**What is expected**
The full listing, exactly as written and with no images, is the expected output.

..............................

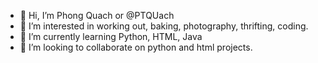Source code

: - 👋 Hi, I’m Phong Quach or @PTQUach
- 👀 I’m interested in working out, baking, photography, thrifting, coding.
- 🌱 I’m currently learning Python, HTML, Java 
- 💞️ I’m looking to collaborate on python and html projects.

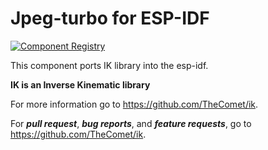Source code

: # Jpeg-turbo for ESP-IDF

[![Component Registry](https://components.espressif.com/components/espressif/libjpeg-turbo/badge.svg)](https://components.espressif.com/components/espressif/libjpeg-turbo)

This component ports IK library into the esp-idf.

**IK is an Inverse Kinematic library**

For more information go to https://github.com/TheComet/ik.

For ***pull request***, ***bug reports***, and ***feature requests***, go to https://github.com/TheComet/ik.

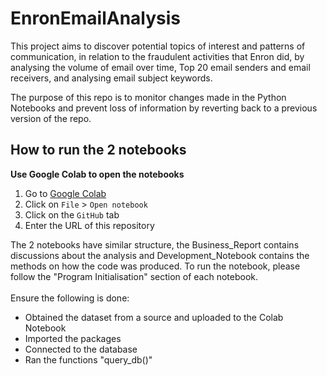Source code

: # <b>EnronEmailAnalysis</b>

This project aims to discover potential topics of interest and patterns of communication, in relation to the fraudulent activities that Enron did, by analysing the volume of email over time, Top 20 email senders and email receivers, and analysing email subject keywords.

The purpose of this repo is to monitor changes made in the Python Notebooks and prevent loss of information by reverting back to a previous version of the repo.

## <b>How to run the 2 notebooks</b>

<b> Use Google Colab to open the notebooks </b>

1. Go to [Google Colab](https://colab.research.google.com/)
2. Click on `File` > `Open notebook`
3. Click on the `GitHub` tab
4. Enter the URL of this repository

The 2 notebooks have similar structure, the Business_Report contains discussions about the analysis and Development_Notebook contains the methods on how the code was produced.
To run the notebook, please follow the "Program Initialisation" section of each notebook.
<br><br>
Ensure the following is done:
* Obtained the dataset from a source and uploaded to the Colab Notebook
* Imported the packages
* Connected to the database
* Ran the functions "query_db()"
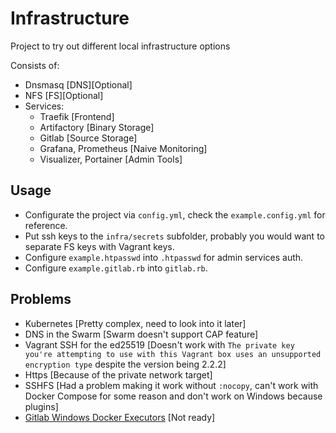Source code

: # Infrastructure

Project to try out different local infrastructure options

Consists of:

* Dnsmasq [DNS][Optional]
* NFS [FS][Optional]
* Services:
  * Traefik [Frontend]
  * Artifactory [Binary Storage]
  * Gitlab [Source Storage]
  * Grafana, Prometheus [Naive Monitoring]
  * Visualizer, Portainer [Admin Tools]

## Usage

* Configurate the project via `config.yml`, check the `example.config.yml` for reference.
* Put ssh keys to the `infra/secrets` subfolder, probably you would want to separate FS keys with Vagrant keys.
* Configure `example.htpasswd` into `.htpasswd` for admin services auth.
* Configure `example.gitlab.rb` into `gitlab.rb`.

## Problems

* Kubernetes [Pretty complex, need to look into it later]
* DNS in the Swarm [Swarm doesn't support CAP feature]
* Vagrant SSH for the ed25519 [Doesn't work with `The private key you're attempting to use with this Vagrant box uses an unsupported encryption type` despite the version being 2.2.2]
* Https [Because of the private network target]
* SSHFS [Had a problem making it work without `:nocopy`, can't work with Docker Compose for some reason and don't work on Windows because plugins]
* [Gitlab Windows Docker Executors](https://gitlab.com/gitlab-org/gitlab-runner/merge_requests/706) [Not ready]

..............................

**Solution to this task**
Source code

: - 👋 Hi, I’m Phong Quach or @PTQUach
- 👀 I’m interested in working out, baking, photography, thrifting, coding.
- 🌱 I’m currently learning Python, HTML, Java 
- 💞️ I’m looking to collaborate on python and html projects.

Source code

: # Jpeg-turbo for ESP-IDF

[![Component Registry](https://components.espressif.com/components/espressif/libjpeg-turbo/badge.svg)](https://components.espressif.com/components/espressif/libjpeg-turbo)

This component ports IK library into the esp-idf.

**IK is an Inverse Kinematic library**

For more information go to https://github.com/TheComet/ik.

For ***pull request***, ***bug reports***, and ***feature requests***, go to https://github.com/TheComet/ik.

Source code

: # <b>EnronEmailAnalysis</b>

This project aims to discover potential topics of interest and patterns of communication, in relation to the fraudulent activities that Enron did, by analysing the volume of email over time, Top 20 email senders and email receivers, and analysing email subject keywords.

The purpose of this repo is to monitor changes made in the Python Notebooks and prevent loss of information by reverting back to a previous version of the repo.

## <b>How to run the 2 notebooks</b>

<b> Use Google Colab to open the notebooks </b>

1. Go to [Google Colab](https://colab.research.google.com/)
2. Click on `File` > `Open notebook`
3. Click on the `GitHub` tab
4. Enter the URL of this repository

The 2 notebooks have similar structure, the Business_Report contains discussions about the analysis and Development_Notebook contains the methods on how the code was produced.
To run the notebook, please follow the "Program Initialisation" section of each notebook.
<br><br>
Ensure the following is done:
* Obtained the dataset from a source and uploaded to the Colab Notebook
* Imported the packages
* Connected to the database
* Ran the functions "query_db()"
Source code

: # Infrastructure

Project to try out different local infrastructure options

Consists of:

* Dnsmasq [DNS][Optional]
* NFS [FS][Optional]
* Services:
  * Traefik [Frontend]
  * Artifactory [Binary Storage]
  * Gitlab [Source Storage]
  * Grafana, Prometheus [Naive Monitoring]
  * Visualizer, Portainer [Admin Tools]

## Usage

* Configurate the project via `config.yml`, check the `example.config.yml` for reference.
* Put ssh keys to the `infra/secrets` subfolder, probably you would want to separate FS keys with Vagrant keys.
* Configure `example.htpasswd` into `.htpasswd` for admin services auth.
* Configure `example.gitlab.rb` into `gitlab.rb`.

## Problems

* Kubernetes [Pretty complex, need to look into it later]
* DNS in the Swarm [Swarm doesn't support CAP feature]
* Vagrant SSH for the ed25519 [Doesn't work with `The private key you're attempting to use with this Vagrant box uses an unsupported encryption type` despite the version being 2.2.2]
* Https [Because of the private network target]
* SSHFS [Had a problem making it work without `:nocopy`, can't work with Docker Compose for some reason and don't work on Windows because plugins]
* [Gitlab Windows Docker Executors](https://gitlab.com/gitlab-org/gitlab-runner/merge_requests/706) [Not ready]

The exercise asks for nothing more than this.